Wang Yadi, Guo Xiaoding, Hou Xianhong, Miao Zhijun, Yang Xiaojin, Guo Jinkai
School of Computer and Information Engineering, Henan University, Kaifeng, 475004, China; Henan Key Laboratory of Big Data Analysis and Processing, Kaifeng, 475004, China.
School of Computer and Information Engineering, Henan University, Kaifeng, 475004, China.
Neural Netw. 2025 Aug;188:107483. doi: 10.1016/j.neunet.2025.107483. Epub 2025 Apr 25.
Multimodal emotion recognition focuses on the prediction of emotions using text, visual and acoustic modalities, and some results have been generated in this field. Previous approaches fall short in two aspects, one is the processing of complementary information among modalities, the other is how to avoid the long-term dependency and select the most important joint modal features. In this paper, we propose a new multimodal emotion recognition framework MSRG, which consists of feature extraction (FE), emotional intensity attention (EIA), time-step level fusion (TLF), utterance level fusion (ULF), and sentiment inference module (SIM). EIA is divided into adaptive multimodal linear pooling (AMLP) and joint cross-attention fusion (JCAF), where AMLP adopts the adaptive strategy of multimodal fusion to dynamically calculate the adaptive coefficients of three modalities, then performs the pooling operation to obtain joint modal features. JCAF calculates the attention weights and attention features of each modality based on cross-correlation between individual and joint features. TLF performs feature alignment fusion at the time-step level, then uses the residual gating network (RGN) to process the time-step level fused sequences. The obtained time-step level fused features are then input into two fully connected layers and an activation layer to obtain the time-step level emotion intensity. ULF fuses the three modalities' utterance level representations by concatenating them and then inputs the obtained utterance level fused features into a fully connected layer to obtain the utterance level emotion intensity. Finally, both the time-step level emotion intensity and the utterance level emotion intensity are input into SIM to obtain the final emotion prediction results. Experiments demonstrate that MSRG achieves better prediction performance on CMU-MOSI and CMU-MOSEI datasets.

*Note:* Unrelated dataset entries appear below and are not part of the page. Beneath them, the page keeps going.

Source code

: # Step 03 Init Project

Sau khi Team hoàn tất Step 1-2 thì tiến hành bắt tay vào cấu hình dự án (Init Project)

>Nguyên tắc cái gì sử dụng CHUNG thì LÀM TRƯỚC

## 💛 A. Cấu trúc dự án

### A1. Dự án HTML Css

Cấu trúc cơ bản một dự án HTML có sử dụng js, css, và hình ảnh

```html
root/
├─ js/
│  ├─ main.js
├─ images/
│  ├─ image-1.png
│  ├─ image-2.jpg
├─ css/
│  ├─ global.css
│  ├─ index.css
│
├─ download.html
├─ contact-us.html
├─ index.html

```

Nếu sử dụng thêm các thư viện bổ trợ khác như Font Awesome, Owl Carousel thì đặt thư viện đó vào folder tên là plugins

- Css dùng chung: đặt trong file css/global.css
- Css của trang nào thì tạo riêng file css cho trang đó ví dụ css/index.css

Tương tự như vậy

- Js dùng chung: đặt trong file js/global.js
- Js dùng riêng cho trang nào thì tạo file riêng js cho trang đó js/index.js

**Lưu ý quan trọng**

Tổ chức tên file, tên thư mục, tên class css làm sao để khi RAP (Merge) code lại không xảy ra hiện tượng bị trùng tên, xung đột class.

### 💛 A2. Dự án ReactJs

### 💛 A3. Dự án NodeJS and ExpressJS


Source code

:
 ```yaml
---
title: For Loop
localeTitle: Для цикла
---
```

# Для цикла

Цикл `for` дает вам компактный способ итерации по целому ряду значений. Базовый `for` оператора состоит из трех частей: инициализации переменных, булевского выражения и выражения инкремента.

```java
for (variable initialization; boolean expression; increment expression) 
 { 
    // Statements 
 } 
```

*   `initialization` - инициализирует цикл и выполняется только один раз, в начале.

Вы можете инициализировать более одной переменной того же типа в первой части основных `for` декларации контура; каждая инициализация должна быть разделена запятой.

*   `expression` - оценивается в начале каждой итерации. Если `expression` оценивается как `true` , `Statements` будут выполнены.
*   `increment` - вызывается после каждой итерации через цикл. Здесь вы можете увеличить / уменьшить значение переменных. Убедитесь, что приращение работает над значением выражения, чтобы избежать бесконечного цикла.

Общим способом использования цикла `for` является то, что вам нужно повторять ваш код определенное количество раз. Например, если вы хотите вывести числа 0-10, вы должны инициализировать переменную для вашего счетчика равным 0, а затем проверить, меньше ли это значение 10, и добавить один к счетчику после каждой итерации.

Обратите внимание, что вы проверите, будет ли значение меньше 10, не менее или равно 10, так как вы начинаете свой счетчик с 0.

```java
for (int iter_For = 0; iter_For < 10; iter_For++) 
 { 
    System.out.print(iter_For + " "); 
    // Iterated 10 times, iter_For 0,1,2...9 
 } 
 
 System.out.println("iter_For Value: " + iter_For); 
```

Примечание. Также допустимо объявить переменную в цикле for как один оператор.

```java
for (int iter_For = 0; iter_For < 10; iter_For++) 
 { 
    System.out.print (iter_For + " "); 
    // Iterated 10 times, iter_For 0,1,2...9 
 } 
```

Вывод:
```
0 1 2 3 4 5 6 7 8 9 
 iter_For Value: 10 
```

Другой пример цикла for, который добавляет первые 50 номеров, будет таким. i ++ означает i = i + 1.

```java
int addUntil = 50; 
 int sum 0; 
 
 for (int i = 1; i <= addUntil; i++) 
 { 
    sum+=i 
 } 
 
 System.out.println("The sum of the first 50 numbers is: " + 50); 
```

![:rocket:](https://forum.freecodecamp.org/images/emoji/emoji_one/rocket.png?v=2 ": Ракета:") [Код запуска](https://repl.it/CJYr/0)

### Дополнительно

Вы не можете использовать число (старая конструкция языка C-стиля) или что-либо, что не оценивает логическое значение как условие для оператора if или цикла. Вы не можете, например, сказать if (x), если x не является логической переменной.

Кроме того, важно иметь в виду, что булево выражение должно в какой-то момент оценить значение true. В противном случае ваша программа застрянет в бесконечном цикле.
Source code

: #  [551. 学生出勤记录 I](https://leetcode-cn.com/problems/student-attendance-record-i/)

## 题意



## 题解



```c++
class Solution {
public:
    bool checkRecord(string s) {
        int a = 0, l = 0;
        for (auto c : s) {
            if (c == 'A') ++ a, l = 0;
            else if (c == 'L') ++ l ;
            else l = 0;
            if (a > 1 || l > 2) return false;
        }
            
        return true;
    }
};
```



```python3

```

多模态情感识别专注于利用文本、视觉和声学模态来预测情感,并且在该领域已经取得了一些成果。以往的方法在两个方面存在不足,一是模态间互补信息的处理,二是如何避免长期依赖并选择最重要的联合模态特征。在本文中,我们提出了一种新的多模态情感识别框架MSRG,它由特征提取(FE)、情感强度注意力(EIA)、时间步级融合(TLF)、话语级融合(ULF)和情感推理模块(SIM)组成。EIA分为自适应多模态线性池化(AMLP)和联合交叉注意力融合(JCAF),其中AMLP采用多模态融合的自适应策略动态计算三种模态的自适应系数,然后进行池化操作以获得联合模态特征。JCAF基于个体特征与联合特征之间的互相关计算各模态的注意力权重和注意力特征。TLF在时间步级进行特征对齐融合,然后使用残差门控网络(RGN)处理时间步级融合序列。将得到的时间步级融合特征输入到两个全连接层和一个激活层以获得时间步级情感强度。ULF通过拼接融合三种模态的话语级表示,然后将得到的话语级融合特征输入到一个全连接层以获得话语级情感强度。最后,将时间步级情感强度和话语级情感强度都输入到SIM中以获得最终的情感预测结果。实验表明,MSRG在CMU-MOSI和CMU-MOSEI数据集上取得了更好的预测性能。